Task instructions: Print exactly what the entries say, line by line, from the first line down to the one with "- [-] 1. Create SafeConsole utility class", inclusive.

Records excerpted from a collection:
BEGIN

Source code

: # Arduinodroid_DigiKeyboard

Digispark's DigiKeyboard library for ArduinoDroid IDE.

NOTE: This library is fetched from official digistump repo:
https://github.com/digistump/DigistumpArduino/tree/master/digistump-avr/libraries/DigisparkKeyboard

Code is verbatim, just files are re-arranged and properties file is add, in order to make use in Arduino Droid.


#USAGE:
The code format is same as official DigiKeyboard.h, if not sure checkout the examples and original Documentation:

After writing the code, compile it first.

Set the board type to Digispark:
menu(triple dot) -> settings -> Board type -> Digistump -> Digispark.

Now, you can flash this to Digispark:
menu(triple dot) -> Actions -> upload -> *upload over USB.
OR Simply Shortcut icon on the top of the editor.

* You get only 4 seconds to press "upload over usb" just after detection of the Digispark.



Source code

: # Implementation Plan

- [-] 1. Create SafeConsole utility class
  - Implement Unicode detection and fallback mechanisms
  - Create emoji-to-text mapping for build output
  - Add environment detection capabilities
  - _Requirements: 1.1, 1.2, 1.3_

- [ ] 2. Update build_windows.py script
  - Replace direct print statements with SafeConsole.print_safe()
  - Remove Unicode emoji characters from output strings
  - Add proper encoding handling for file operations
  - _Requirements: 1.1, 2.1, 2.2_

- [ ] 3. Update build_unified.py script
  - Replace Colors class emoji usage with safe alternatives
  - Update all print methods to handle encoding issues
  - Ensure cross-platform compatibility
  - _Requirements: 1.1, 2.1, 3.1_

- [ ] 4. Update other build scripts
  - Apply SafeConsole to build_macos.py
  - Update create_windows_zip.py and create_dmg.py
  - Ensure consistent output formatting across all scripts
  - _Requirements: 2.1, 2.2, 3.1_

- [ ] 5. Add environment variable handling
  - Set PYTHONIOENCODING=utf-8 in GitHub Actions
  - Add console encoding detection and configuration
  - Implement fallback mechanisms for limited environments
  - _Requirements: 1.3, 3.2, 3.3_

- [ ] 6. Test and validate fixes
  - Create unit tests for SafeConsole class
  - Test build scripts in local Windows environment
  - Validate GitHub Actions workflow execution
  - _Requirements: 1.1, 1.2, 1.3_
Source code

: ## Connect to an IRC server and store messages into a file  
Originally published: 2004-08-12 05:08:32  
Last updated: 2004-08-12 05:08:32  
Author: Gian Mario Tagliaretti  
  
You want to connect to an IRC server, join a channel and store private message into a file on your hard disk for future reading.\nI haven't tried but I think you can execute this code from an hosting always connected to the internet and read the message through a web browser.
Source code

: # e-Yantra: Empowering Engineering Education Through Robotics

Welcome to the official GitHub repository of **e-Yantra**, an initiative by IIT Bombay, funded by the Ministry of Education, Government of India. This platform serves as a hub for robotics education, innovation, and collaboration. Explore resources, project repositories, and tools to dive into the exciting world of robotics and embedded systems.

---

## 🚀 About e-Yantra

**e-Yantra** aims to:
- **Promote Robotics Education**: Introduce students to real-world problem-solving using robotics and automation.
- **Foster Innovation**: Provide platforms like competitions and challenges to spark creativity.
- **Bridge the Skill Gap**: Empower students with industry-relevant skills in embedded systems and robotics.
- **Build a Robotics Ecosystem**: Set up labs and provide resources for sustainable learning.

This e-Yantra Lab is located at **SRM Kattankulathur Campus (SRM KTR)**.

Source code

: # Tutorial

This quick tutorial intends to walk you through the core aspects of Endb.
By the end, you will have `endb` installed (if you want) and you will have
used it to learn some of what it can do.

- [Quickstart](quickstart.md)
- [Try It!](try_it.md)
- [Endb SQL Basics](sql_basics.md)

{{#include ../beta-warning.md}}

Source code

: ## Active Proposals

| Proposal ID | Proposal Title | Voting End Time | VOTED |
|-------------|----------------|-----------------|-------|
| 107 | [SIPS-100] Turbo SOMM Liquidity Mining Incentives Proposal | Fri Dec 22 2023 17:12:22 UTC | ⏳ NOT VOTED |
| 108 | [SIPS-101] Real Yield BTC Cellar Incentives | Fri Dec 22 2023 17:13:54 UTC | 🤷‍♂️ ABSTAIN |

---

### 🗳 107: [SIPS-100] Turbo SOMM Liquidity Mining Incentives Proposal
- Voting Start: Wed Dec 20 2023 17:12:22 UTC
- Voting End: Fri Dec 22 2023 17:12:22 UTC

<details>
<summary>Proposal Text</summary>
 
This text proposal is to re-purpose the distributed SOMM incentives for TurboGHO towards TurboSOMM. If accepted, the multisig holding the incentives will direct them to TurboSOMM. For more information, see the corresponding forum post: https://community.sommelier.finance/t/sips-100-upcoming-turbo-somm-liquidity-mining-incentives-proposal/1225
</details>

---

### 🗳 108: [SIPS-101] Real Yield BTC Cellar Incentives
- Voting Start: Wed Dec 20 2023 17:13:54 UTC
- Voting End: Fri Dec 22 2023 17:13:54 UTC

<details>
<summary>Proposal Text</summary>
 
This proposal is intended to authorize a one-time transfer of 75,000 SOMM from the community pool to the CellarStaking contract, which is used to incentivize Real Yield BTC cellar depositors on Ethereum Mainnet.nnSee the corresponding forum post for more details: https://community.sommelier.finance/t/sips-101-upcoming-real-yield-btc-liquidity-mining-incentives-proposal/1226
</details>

END

Completed exercise:
Source code

: # Arduinodroid_DigiKeyboard

Digispark's DigiKeyboard library for ArduinoDroid IDE.

NOTE: This library is fetched from official digistump repo:
https://github.com/digistump/DigistumpArduino/tree/master/digistump-avr/libraries/DigisparkKeyboard

Code is verbatim, just files are re-arranged and properties file is add, in order to make use in Arduino Droid.


#USAGE:
The code format is same as official DigiKeyboard.h, if not sure checkout the examples and original Documentation:

After writing the code, compile it first.

Set the board type to Digispark:
menu(triple dot) -> settings -> Board type -> Digistump -> Digispark.

Now, you can flash this to Digispark:
menu(triple dot) -> Actions -> upload -> *upload over USB.
OR Simply Shortcut icon on the top of the editor.

* You get only 4 seconds to press "upload over usb" just after detection of the Digispark.



Source code

: # Implementation Plan

- [-] 1. Create SafeConsole utility class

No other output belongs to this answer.